Source texts of formatted documents:
------------------------

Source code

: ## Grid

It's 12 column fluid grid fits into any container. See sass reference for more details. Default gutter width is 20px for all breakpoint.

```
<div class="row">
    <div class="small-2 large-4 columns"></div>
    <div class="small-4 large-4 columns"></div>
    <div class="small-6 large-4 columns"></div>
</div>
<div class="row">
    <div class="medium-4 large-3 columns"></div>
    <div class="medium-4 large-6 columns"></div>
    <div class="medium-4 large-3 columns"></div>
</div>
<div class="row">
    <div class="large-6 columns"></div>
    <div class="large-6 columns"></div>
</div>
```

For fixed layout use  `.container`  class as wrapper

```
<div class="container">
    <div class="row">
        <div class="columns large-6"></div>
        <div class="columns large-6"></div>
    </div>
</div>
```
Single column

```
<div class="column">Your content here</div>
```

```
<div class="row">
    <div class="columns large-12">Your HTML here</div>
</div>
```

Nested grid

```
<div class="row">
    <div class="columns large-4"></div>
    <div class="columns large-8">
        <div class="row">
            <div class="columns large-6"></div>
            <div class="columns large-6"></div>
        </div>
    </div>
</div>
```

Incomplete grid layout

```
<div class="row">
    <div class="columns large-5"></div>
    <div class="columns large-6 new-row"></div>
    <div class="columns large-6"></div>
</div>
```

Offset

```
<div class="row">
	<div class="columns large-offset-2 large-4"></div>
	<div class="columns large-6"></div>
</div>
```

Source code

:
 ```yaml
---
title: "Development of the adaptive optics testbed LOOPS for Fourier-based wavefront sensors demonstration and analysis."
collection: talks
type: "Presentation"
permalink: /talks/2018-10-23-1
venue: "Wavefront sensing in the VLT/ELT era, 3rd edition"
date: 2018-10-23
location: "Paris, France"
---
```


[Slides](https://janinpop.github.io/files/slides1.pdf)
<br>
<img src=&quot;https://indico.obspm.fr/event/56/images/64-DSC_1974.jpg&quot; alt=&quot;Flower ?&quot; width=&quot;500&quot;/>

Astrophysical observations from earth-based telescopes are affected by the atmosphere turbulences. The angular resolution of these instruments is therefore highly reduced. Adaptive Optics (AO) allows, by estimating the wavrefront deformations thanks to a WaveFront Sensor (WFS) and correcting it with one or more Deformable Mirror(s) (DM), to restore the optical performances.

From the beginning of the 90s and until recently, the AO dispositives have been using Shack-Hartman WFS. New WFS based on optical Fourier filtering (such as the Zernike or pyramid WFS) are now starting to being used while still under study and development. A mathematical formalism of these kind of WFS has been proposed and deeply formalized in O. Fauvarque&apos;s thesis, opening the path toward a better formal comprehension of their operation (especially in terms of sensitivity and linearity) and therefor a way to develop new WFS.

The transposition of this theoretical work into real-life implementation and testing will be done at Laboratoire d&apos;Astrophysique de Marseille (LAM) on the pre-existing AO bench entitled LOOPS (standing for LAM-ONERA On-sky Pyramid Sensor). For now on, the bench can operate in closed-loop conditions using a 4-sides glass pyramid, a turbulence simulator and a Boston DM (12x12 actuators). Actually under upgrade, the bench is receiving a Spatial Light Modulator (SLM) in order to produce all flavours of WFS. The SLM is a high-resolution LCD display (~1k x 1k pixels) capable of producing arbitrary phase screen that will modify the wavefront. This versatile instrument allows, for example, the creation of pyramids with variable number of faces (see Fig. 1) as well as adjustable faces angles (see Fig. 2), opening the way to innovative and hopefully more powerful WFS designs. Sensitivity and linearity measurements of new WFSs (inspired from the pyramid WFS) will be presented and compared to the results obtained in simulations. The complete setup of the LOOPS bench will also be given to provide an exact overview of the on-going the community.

------------------------

**Your task**
Of the lines in the data above, some may include the word "Fourier"; state how many, with no added words.

**Reply to the exercise**
2